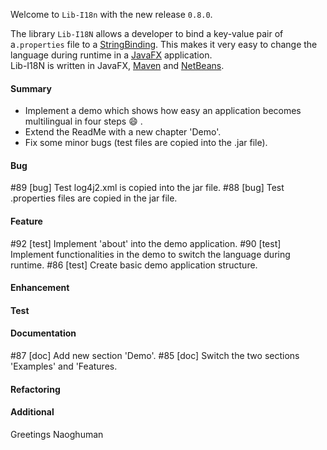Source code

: Welcome to `Lib-I18n` with the new release `0.8.0`.

The library `Lib-I18N` allows a developer to bind a key-value pair of a`.properties` 
file to a [StringBinding]. This makes it very easy to change the language during 
runtime in a [JavaFX] application.  
Lib-I18N is written in JavaFX, [Maven] and [NetBeans].



#### Summary
* Implement a demo which shows how easy an application becomes multilingual in 
  four steps :smile: .  
* Extend the ReadMe with a new chapter 'Demo'.
* Fix some minor bugs (test files are copied into the .jar file).



#### Bug
#89 [bug] Test log4j2.xml is copied into the jar file.
#88 [bug] Test .properties files are copied in the jar file.



#### Feature
#92 [test] Implement 'about' into the demo application.
#90 [test] Implement functionalities in the demo to switch the language during runtime.
#86 [test] Create basic demo application structure.



#### Enhancement



#### Test



#### Documentation
#87 [doc] Add new section 'Demo'.
#85 [doc] Switch the two sections 'Examples' and 'Features.



#### Refactoring



#### Additional



Greetings
Naoghuman



[//]: # (Issues which will be integrated in this release)



[//]: # (Links)
[JavaFX]:http://docs.oracle.com/javase/8/javase-clienttechnologies.htm
[Maven]:http://maven.apache.org/
[NetBeans]:https://netbeans.org/
[StringBinding]:https://docs.oracle.com/javase/8/javafx/api/javafx/beans/binding/StringBinding.html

# [Instructions to follow]
Please make an exact copy of the lines above from the line with "allows a developer" through the line with "#### Summary", both ends included.

# [Written response]
The library `Lib-I18N` allows a developer to bind a key-value pair of a`.properties` 
file to a [StringBinding]. This makes it very easy to change the language during 
runtime in a [JavaFX] application.  
Lib-I18N is written in JavaFX, [Maven] and [NetBeans].



#### Summary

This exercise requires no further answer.